René F. Najera, DrPH

July 10, 2026

A study of more than 740,000 Norwegian children, published in the Journal of Pediatrics, found no link between the infant rotavirus vaccine and celiac disease diagnosed before age 5. Children born after the vaccine was added to Norway’s national schedule were no more likely to develop early celiac disease than children born before it, and fully vaccinated children were no more likely than unvaccinated children.

Celiac disease is an immune reaction to gluten, the protein in wheat, barley, and rye. Genes play a big role in who gets it, but genes alone can't explain why diagnoses have been rising. In one part of Norway, celiac diagnoses in children under 15 climbed from about 16 per 100,000 to 46 per 100,000 between 2002 and 2010. That kind of jump points to something in early childhood — infections or diet — adding to the genetic risk.

Rotavirus is a common cause of severe diarrhea in young children. An earlier U.S. study had linked natural rotavirus infection to a higher chance of developing celiac disease, and researchers have proposed that a piece of the virus can resemble the body's own tissue and confuse the immune system. That raised a reasonable question: if catching the virus might contribute to celiac disease, does the vaccine change the risk one way or the other? Earlier studies had pointed in different directions and left the question open.

Norway offered the rotavirus vaccine to all infants born on or after September 1, 2014. That nationwide switch created a natural comparison: children born just before the change versus children born just after.

The team followed every child born in Norway from 2007 through 2019 — 740,744 children in all — using national health registries that record nearly everyone. They counted celiac diagnoses (confirmed by a specialist) up to age 5. Across the full group, 8,334 children were diagnosed with celiac disease at some point, and 2,795 of those diagnoses came before age 5.

They compared the groups in two ways: children born before versus after the vaccine was introduced, and — using the immunization registry — fully vaccinated versus unvaccinated children.

The rate of early celiac disease did not shift after the vaccine was introduced. A statistical test for a change in the trend found none.

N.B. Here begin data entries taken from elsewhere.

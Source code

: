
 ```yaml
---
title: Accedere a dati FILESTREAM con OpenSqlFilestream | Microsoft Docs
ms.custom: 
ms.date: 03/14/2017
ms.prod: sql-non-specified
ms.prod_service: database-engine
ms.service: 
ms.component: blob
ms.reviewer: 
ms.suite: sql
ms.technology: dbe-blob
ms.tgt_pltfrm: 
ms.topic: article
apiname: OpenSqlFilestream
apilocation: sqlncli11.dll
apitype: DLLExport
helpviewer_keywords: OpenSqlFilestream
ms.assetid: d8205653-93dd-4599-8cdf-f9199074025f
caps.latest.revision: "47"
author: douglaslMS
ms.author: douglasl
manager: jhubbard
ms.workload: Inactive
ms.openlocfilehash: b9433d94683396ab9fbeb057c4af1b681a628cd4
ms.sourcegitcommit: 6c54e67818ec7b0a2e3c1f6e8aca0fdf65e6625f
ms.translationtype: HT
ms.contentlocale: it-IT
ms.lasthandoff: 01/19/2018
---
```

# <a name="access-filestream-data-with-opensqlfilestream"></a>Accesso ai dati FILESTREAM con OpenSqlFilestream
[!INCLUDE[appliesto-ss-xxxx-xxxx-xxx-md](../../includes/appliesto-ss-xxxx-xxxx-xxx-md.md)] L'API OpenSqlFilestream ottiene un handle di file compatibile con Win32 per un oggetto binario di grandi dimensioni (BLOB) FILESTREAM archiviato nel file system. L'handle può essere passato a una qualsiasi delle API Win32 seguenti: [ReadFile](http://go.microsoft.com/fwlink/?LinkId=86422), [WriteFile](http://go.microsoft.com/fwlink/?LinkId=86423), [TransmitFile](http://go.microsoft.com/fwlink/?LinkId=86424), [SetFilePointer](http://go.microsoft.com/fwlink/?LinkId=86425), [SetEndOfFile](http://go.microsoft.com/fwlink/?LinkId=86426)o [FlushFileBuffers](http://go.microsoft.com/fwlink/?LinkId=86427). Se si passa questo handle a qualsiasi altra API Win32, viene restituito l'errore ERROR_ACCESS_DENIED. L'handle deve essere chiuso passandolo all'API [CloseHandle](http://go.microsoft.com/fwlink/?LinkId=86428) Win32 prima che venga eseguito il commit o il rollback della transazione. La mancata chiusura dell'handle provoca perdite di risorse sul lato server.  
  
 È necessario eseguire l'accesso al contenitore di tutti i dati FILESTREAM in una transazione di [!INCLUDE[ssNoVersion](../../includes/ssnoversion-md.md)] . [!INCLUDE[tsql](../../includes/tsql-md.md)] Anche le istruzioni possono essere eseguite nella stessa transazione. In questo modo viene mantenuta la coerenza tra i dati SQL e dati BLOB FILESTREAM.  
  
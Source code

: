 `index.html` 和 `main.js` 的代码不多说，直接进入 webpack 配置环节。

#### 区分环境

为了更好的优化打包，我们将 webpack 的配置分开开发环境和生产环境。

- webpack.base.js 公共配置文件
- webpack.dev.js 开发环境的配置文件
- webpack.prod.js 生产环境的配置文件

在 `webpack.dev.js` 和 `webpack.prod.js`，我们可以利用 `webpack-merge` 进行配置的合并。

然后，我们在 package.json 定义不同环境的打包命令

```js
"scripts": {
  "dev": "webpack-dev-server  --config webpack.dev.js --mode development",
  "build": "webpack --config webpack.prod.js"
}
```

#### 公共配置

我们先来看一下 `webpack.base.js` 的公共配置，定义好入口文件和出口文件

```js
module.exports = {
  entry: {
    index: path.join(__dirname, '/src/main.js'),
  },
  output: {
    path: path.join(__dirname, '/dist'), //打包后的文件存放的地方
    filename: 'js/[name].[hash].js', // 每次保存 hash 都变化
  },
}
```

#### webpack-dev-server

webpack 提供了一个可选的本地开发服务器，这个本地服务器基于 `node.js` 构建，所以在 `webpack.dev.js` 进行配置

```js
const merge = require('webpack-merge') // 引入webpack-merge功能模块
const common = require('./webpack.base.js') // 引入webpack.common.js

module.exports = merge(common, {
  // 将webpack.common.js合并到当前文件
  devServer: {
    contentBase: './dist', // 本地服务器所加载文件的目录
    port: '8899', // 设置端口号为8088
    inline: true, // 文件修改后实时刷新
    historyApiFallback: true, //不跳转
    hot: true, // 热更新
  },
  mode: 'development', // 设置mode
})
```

Put another way, the risk of celiac disease was essentially the same whether or not a child had been vaccinated:

  • Children born after the vaccine started had about the same risk as those born before (hazard ratio 0.96; the range that fits the data, 0.89 to 1.04, includes "no difference").
  • Fully vaccinated children had about the same risk as unvaccinated children (hazard ratio 0.99, range 0.92 to 1.07).
  • The results held up when the researchers adjusted for family income, mother's education, family origin, and other factors, and when they used a stricter definition of celiac disease that required a child to also be receiving gluten-free diet support (hazard ratio 1.06, range 0.98 to 1.15).

A hazard ratio near 1.0 means the two groups had roughly equal risk. The ranges above all sit close to 1.0 and cross it, which is what you'd expect when there is no real difference between the groups.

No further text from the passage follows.